# ECSE 506: Stochastic Control and Decision Theory

## Aditya Mahajan

Winter 2022

### About | Lectures | Notes | Coursework

# 1 Preliminaries

## 1.1 Lipschitz continuous functions

Given two metric spaces \((\ALPHABET X, d_X)\) and \((\ALPHABET Y, d_Y)\), the Lipschitz constant of function \(f \colon \ALPHABET X \to \ALPHABET Y\) is defined by \[ \| f\|_{L} = \sup_{x_1 \neq x_2}
\left\{ \frac{ d_Y(f(x_1), f(x_2)) } { d_X(x_1, x_2) } :
x_1, x_2 \in \ALPHABET X \right\} \in [0, ∞]. \] The function is called *Lipschitz continuous* if its Lipschitz constant is finite.

Intuitively, a Lipschitz continuous function is limited by how fast it can change. For example, the following image from Wikipedia shows that for a Lipschitz continuous function, there exists a double cone (white) whose origin can be moved along the graph so that the whole graph always stays outside the double cone.

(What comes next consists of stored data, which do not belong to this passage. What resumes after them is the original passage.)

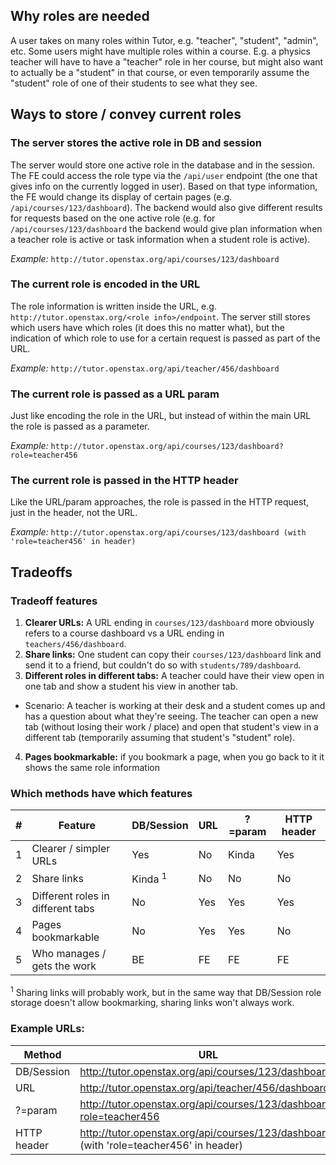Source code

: ## Why roles are needed

A user takes on many roles within Tutor, e.g. "teacher", "student", "admin", etc.  Some users might have multiple roles within a course.  E.g. a physics teacher will have to have a "teacher" role in her course, but might also want to actually be a "student" in that course, or even temporarily assume the "student" role of one of their students to see what they see.

## Ways to store / convey current roles

### The server stores the active role in DB and session

The server would store one active role in the database and in the session.  The FE could access the role type via the `/api/user` endpoint (the one that gives info on the currently logged in user).  Based on that type information, the FE would change its display of certain pages (e.g. `/api/courses/123/dashboard`).  The backend would also give different results for requests based on the one active role (e.g. for `/api/courses/123/dashboard` the backend would give plan information when a teacher role is active or task information when a student role is active).

*Example:* `http://tutor.openstax.org/api/courses/123/dashboard`


### The current role is encoded in the URL

The role information is written inside the URL, e.g. `http://tutor.openstax.org/<role info>/endpoint`.  The server still stores which users have which roles (it does this no matter what), but the indication of which role to use for a certain request is passed as part of the URL.

*Example:* `http://tutor.openstax.org/api/teacher/456/dashboard`

### The current role is passed as a URL param

Just like encoding the role in the URL, but instead of within the main URL the role is passed as a parameter.

*Example:* `http://tutor.openstax.org/api/courses/123/dashboard?role=teacher456`

### The current role is passed in the HTTP header

Like the URL/param approaches, the role is passed in the HTTP request, just in the header, not the URL.

*Example:* `http://tutor.openstax.org/api/courses/123/dashboard (with 'role=teacher456' in header)`

## Tradeoffs

### Tradeoff features

1. **Clearer URLs:** A URL ending in `courses/123/dashboard` more obviously refers to a course dashboard vs a URL ending in `teachers/456/dashboard`.
2. **Share links:** One student can copy their `courses/123/dashboard` link and send it to a friend, but couldn't do so with `students/789/dashboard`.
3. **Different roles in different tabs:** A teacher could have their view open in one tab and show a student his view in another tab.
  * Scenario: A teacher is working at their desk and a student comes up and has a question about what they're seeing.  The teacher can open a new tab (without losing their work / place) and open that student's view in a different tab (temporarily assuming that student's "student" role).
4. **Pages bookmarkable:** if you bookmark a page, when you go back to it it shows the same role information

### Which methods have which features

|#| Feature                           | DB/Session         | URL | ?=param | HTTP header |
|-|-----------------------------------|--------------------|-----|---------|-------------|
|1| Clearer / simpler URLs            | Yes                | No  | Kinda   | Yes         |
|2| Share links                       | Kinda <sup>1</sup> | No  | No      | No          |
|3| Different roles in different tabs | No                 | Yes | Yes     | Yes         |
|4| Pages bookmarkable                | No                 | Yes | Yes     | No          |
|5| Who manages / gets the work       | BE                 | FE  | FE      | FE          |

<sup>1</sup> Sharing links will probably work, but in the same way that DB/Session role storage doesn't allow bookmarking, sharing links won't always work.

### Example URLs:

| Method      | URL       |
|-------------|-----------|
| DB/Session  | http://tutor.openstax.org/api/courses/123/dashboard |
| URL         | http://tutor.openstax.org/api/teacher/456/dashboard |
| ?=param     | http://tutor.openstax.org/api/courses/123/dashboard?role=teacher456 |
| HTTP header | http://tutor.openstax.org/api/courses/123/dashboard (with 'role=teacher456' in header) |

Let \(\ALPHABET U\) be an arbitrary set. A function \(f \colon \ALPHABET X × \ALPHABET U \to \ALPHABET Y\) is said to be *uniformly Lipschitz* in \(u\) if \[ \sup_{u \in \ALPHABET U} \| f(\cdot, u) \|_L =
\sup_{u \in \ALPHABET U} \sup_{x_1 \neq x_2}
\dfrac{ d_Y(f(x_1,u), f(x_2, u)) }{ d_X(x_1, x_2) } < ∞. \]

## 1.2 Some examples

A function \(f \colon \reals \to \reals\) is Lipschitz continuous if and only if it has bounded first derivative. The Lipschitz constant of such a function is equal to the maximum absolute value of the derivative.

Here are some examples of Lipschitz continuous functions:

The function \(f(x) = \sqrt{x^2 + 1}\) defined over \(\reals\) is Lipschitz continuous because it is everywhere differentiable and the maximum value of the derivative is \(L = 1\).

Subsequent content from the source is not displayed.